According to official figures released by the EAC, total unpaid contributions from member states had reached US$89.4 million by the end of January 2026. The DRC leads with arrears of US$27.7 million, followed by Burundi at US$22.7 million. South Sudan owes US$21.8 million, while Somalia, the newest member of the bloc, has built up US$10 million in unpaid contributions. In contrast, Rwanda, Kenya, Uganda and Tanzania have all met their financial obligations in full.
These arrears come at a time when the EAC is trying to push forward with deeper economic integration, improve regional security and expand development programmes across East Africa. Officials have warned that the continued failure by some member states to pay their statutory contributions is beginning to put pressure on the Community’s operations. This has forced a series of reforms aimed at making the institution financially stable.
The funding difficulties exist alongside what the EAC describes as a period of solid progress. Presenting the EAC Budget Policy Statement for the 2026/27 financial year, Secretary General Stephen Patrick Mbundi reported a 28 percent increase in trade within the bloc, which reached US$19.3 billion in 2025. Growth was supported by the removal of non tariff barriers and the introduction of new digital trade facilitation measures. The Community also moved forward on regional health preparedness and supported youth led innovation across member states.
Yet these gains have made the funding gap more visible, as the EAC’s responsibilities grow while resources remain scarce. Mbundi noted that delayed and missing payments from partner states, combined with a static budget ceiling and unfilled staff positions, continue to place undue pressure on existing personnel and slow the delivery of community programmes.
The strain is particularly clear in staffing. The EAC currently has 163 vacant positions out of an approved total of 469, leaving many departments stretched. A phased recruitment plan has been prepared, but its success depends on improved financial contributions from member states.
From July 2026, a new funding formula takes effect. Member states will no longer contribute equal amounts. Instead, half of each country’s contribution will remain equal, while the remaining 50 percent will be calculated based on the size of each country’s economy. Officials believe this will create a fairer system and reduce resistance from nations with smaller economies. At the same time, the EAC Council of Ministers has been directed to develop sanctions for countries that fail to meet their financial commitments, signalling a tougher approach than in the past.
These reforms are expected to play a vital part in funding a proposed budget of US$110.9 million for the 2026/27 financial year. Member states are expected to provide 58 percent of that amount, with development partners covering the rest. For South Sudan, where government revenue is heavily dependent on oil exports and where the local currency trades at approximately 5,800 South Sudanese Pounds to one US dollar in June 2026, allocating US$21.8 million to clear EAC arrears would represent a significant fiscal decision. At current market rates, that sum equates to roughly 126.4 billion SSP, a figure that competes with other urgent spending needs in health, infrastructure and civil service salaries.

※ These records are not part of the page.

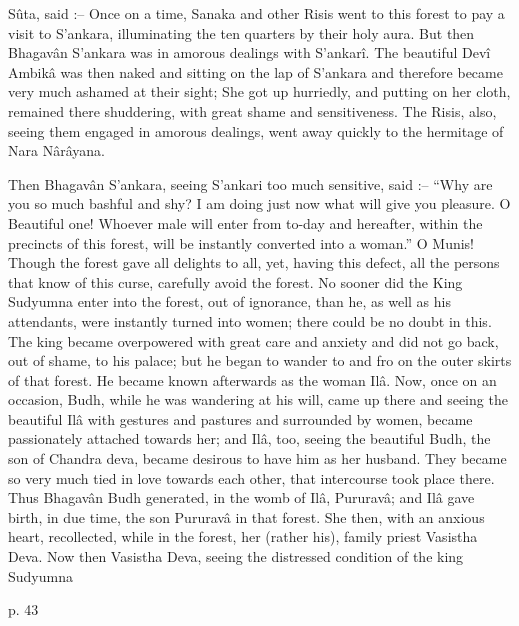  

Sûta, said :-- Once on a time, Sanaka and other Risis went to this forest to pay a visit to S'ankara, illuminating the ten quarters by their holy aura. But then Bhagavân S'ankara was in amorous dealings with S'ankarî. The beautiful Devî Ambikâ was then naked and sitting on the lap of S'ankara and therefore became very much ashamed at their sight; She got up hurriedly, and putting on her cloth, remained there shuddering, with great shame and sensitiveness. The Risis, also, seeing them engaged in amorous dealings, went away quickly to the hermitage of Nara Nârâyana.

 

Then Bhagavân S'ankara, seeing S'ankari too much sensitive, said :-- “Why are you so much bashful and shy? I am doing just now what will give you pleasure. O Beautiful one! Whoever male will enter from to-day and hereafter, within the precincts of this forest, will be instantly converted into a woman.” O Munis! Though the forest gave all delights to all, yet, having this defect, all the persons that know of this curse, carefully avoid the forest. No sooner did the King Sudyumna enter into the forest, out of ignorance, than he, as well as his attendants, were instantly turned into women; there could be no doubt in this. The king became overpowered with great care and anxiety and did not go back, out of shame, to his palace; but he began to wander to and fro on the outer skirts of that forest. He became known afterwards as the woman Ilâ. Now, once on an occasion, Budh, while he was wandering at his will, came up there and seeing the beautiful Ilâ with gestures and pastures and surrounded by women, became passionately attached towards her; and Ilâ, too, seeing the beautiful Budh, the son of Chandra deva, became desirous to have him as her husband. They became so very much tied in love towards each other, that intercourse took place there. Thus Bhagavân Budh generated, in the womb of Ilâ, Pururavâ; and Ilâ gave birth, in due time, the son Pururavâ in that forest. She then, with an anxious heart, recollected, while in the forest, her (rather his), family priest Vasistha Deva. Now then Vasistha Deva, seeing the distressed condition of the king Sudyumna

 

p. 43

Mbundi told lawmakers that decisions taken in this budget cycle will shape the direction of the Community for years to come. The EAC serves more than 300 million people, and more than half of the resources needed to deliver on its integration goals are raised from member states. How South Sudan and the other indebted nations respond to the new incentives and pressure measures will help determine how quickly that vision becomes a reality.